Making Waves -Break downs and silver linings

It all began when something went wrong with my trusty Yaesu FTdx1200.  This being my main HF/6m radio what was I to do?  The screen had gone from displaying all the necessary information to enable QSOs to be made to simply being the white screen of death.

Pic1Fig 1. The Yaesu FTdx1200 white screen of death

Well, I tried doing a full reset but no change, I opened it up and reinserted all the ribbon cables relating to both the screen and the FFT-1 unit but still no change.  So it was time to first contact the dealer I had bought the radio from originally (5 years ago).  They told me that it was probably a screen fault and that the screen would need replacing at a cost of £167 plus labour at £60/hour. So I then phoned Yaesu UK who told me pretty much the same. OUCH!

I ordered a USB to RS232 (9 pin) cable from eBay to see if a software update would cure it.

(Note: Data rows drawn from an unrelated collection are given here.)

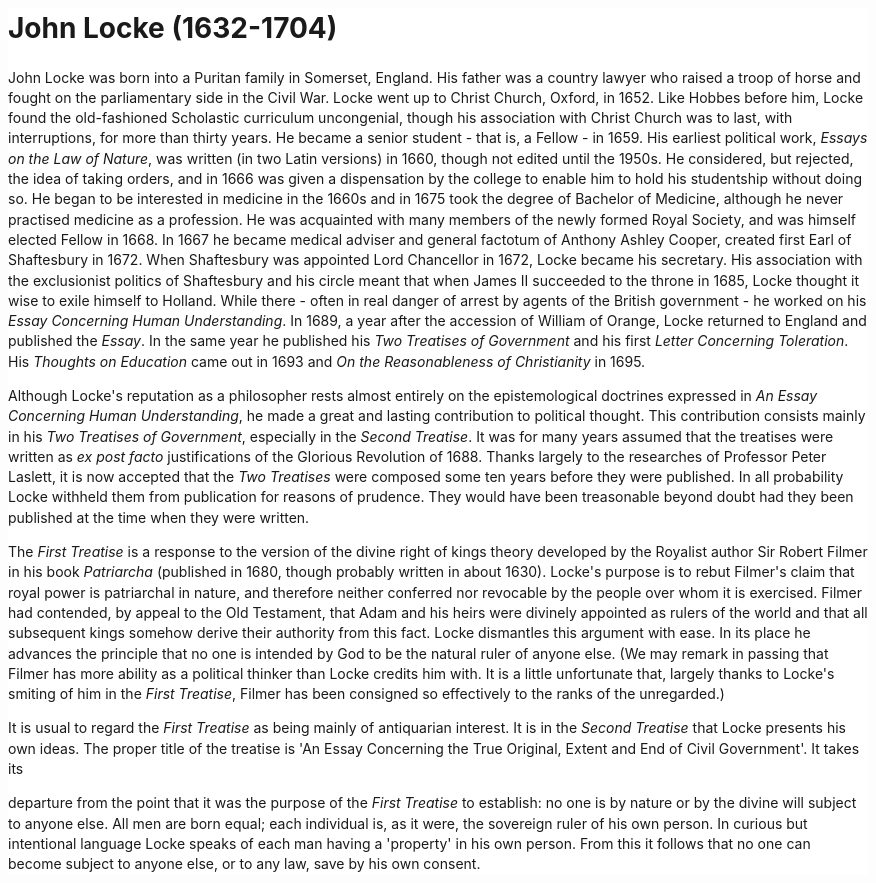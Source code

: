 # **John Locke (1632-1704)**

John Locke was born into a Puritan family in Somerset, England. His father was a country lawyer who raised a troop of horse and fought on the parliamentary side in the Civil War. Locke went up to Christ Church, Oxford, in 1652. Like Hobbes before him, Locke found the old-fashioned Scholastic curriculum uncongenial, though his association with Christ Church was to last, with interruptions, for more than thirty years. He became a senior student - that is, a Fellow - in 1659. His earliest political work, *Essays on the Law of Nature*, was written (in two Latin versions) in 1660, though not edited until the 1950s. He considered, but rejected, the idea of taking orders, and in 1666 was given a dispensation by the college to enable him to hold his studentship without doing so. He began to be interested in medicine in the 1660s and in 1675 took the degree of Bachelor of Medicine, although he never practised medicine as a profession. He was acquainted with many members of the newly formed Royal Society, and was himself elected Fellow in 1668. In 1667 he became medical adviser and general factotum of Anthony Ashley Cooper, created first Earl of Shaftesbury in 1672. When Shaftesbury was appointed Lord Chancellor in 1672, Locke became his secretary. His association with the exclusionist politics of Shaftesbury and his circle meant that when James II succeeded to the throne in 1685, Locke thought it wise to exile himself to Holland. While there - often in real danger of arrest by agents of the British government - he worked on his *Essay Concerning Human Understanding*. In 1689, a year after the accession of William of Orange, Locke returned to England and published the *Essay*. In the same year he published his *Two Treatises of Government* and his first *Letter Concerning Toleration*. His *Thoughts on Education* came out in 1693 and *On the Reasonableness of Christianity* in 1695.

Although Locke's reputation as a philosopher rests almost entirely on the epistemological doctrines expressed in *An Essay Concerning Human Understanding*, he made a great and lasting contribution to political thought. This contribution consists mainly in his *Two Treatises of Government*, especially in the *Second Treatise*. It was for many years assumed that the treatises were written as *ex post facto* justifications of the Glorious Revolution of 1688. Thanks largely to the researches of Professor Peter Laslett, it is now accepted that the *Two Treatises* were composed some ten years before they were published. In all probability Locke withheld them from publication for reasons of prudence. They would have been treasonable beyond doubt had they been published at the time when they were written.

The *First Treatise* is a response to the version of the divine right of kings theory developed by the Royalist author Sir Robert Filmer in his book *Patriarcha* (published in 1680, though probably written in about 1630). Locke's purpose is to rebut Filmer's claim that royal power is patriarchal in nature, and therefore neither conferred nor revocable by the people over whom it is exercised. Filmer had contended, by appeal to the Old Testament, that Adam and his heirs were divinely appointed as rulers of the world and that all subsequent kings somehow derive their authority from this fact. Locke dismantles this argument with ease. In its place he advances the principle that no one is intended by God to be the natural ruler of anyone else. (We may remark in passing that Filmer has more ability as a political thinker than Locke credits him with. It is a little unfortunate that, largely thanks to Locke's smiting of him in the *First Treatise*, Filmer has been consigned so effectively to the ranks of the unregarded.)

It is usual to regard the *First Treatise* as being mainly of antiquarian interest. It is in the *Second Treatise* that Locke presents his own ideas. The proper title of the treatise is 'An Essay Concerning the True Original, Extent and End of Civil Government'. It takes its

departure from the point that it was the purpose of the *First Treatise* to establish: no one is by nature or by the divine will subject to anyone else. All men are born equal; each individual is, as it were, the sovereign ruler of his own person. In curious but intentional language Locke speaks of each man having a 'property' in his own person. From this it follows that no one can become subject to anyone else, or to any law, save by his own consent.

I also found an ICOM IC-746 on auction currently at £299, I put in a maximum bid just in case and, in the meantime, set up my stand by radio for HF – the FT-817ND.  I turned it on and tried to copy some CW but after the lovely DSP features and narrow filters available on the FTdx1200, it sounded like someone had left the barn door open and there were a hundred stations all working on top of each other. Not good at all.

In the meantime, the USB to RS232 lead arrived but, to my chagrin, was the wrong gender – I needed a female RS232 head and this was a male one.  So I ordered another, the other way around.  Whilst waiting for the new cable to arrive I watched the price of the IC-746 rising as others put bids in over the days.  None of them came to the level that I put in originally though and suddenly I am the winner of an eBay auction  for what was one of the radios I could only have dreamed of owning when they were available (very expensive back then).  The price – £344 plus £30 shipping, £374 altogether. So, I scrabbled around in my piggy bank for loose coins and paid for it.

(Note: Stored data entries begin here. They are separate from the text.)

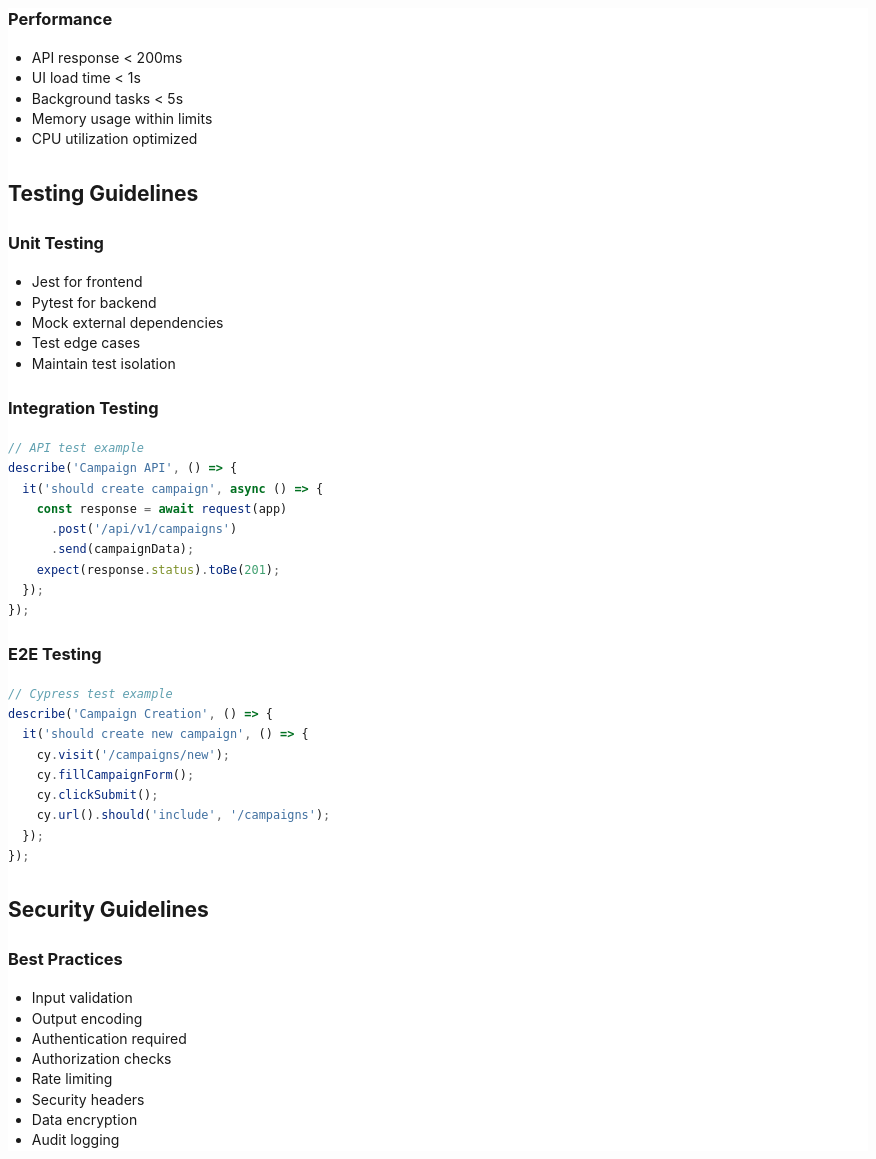 ### Performance

- API response < 200ms
- UI load time < 1s
- Background tasks < 5s
- Memory usage within limits
- CPU utilization optimized

## Testing Guidelines

### Unit Testing

- Jest for frontend
- Pytest for backend
- Mock external dependencies
- Test edge cases
- Maintain test isolation

### Integration Testing

```typescript
// API test example
describe('Campaign API', () => {
  it('should create campaign', async () => {
    const response = await request(app)
      .post('/api/v1/campaigns')
      .send(campaignData);
    expect(response.status).toBe(201);
  });
});
```

### E2E Testing

```typescript
// Cypress test example
describe('Campaign Creation', () => {
  it('should create new campaign', () => {
    cy.visit('/campaigns/new');
    cy.fillCampaignForm();
    cy.clickSubmit();
    cy.url().should('include', '/campaigns');
  });
});
```

## Security Guidelines

### Best Practices

- Input validation
- Output encoding
- Authentication required
- Authorization checks
- Rate limiting
- Security headers
- Data encryption
- Audit logging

The new (to me) IC-746 arrived five days later complete with a pair of headphones.

Pic2Fig. 2 The IC-746 

I now had to find somewhere in the shack to set it up..

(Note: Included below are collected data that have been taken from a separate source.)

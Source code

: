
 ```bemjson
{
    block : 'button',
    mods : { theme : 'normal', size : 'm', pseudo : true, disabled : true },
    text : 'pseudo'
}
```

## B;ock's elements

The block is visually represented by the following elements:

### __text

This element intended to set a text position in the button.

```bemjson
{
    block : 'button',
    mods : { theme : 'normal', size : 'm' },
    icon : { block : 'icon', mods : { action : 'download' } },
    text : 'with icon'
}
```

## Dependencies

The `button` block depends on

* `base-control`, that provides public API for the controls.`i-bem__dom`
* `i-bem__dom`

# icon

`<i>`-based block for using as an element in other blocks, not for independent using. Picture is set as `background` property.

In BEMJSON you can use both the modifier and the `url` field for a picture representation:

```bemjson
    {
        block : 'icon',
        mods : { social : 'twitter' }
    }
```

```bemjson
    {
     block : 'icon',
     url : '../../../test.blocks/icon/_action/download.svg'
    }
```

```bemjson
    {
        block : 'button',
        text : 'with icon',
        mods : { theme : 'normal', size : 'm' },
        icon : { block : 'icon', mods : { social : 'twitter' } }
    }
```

It is a little smaller than the FTdx1200 but still weighs in at 11Kg so |I looked to set it up on the second bench in the shack.  Now this radio would give me something that the Ftdx1200 didn’t have – 100W output on 145mhz as well as HF/50MHz.  I do enjoy operating on 2m SSB and CW but I had another problem following the storms that struck the UK during February my rotator on my VHF mast has broken – it won’t turn so is fixed beaming south west. This will be a job when the weather improves as it means going 8m up a ladder in a tight spot. However, I did manage to find room for the IC-746 and get it set up for 2m using the beam.

Pic3Fig.3 The IC-746 running 144mhz USB and a FRG-9600 RX receiving local airport traffic.

Then the new USB-RS232 cable arrived, so I plugged it into both my laptop and the CAT port on the rear of the Yaesu and logged onto the yaesu.com website.  Following the instructions on the software update page I turned on the radio whilst pressing both the up and down arrow keys and presto – it came back to life.  Wow, that could have been an expensive repair for the sake of a software/firmware glitch! So now I have two HF sets and one good QRO VHF set.  The ICOM does seem more sensitive than the Yaesu at picking out weak signals on SSB and CW but misses out on some of the nice features of the Yaesu which is more a SDR than a traditional radio.  The ICOM does have a scratch in the centre of the screen but I can live with that.  How will they be used? Well, I will use the Yaesu for CW and contests on HF as I have it plugged into the linear amp whereas the ICOM will be used mainly for VHF and, once I get a second antenna up for HF, can be used for dual band monitoring.  I am currently using an antenna switch to switch between them so I can compare them both but this is never the best way.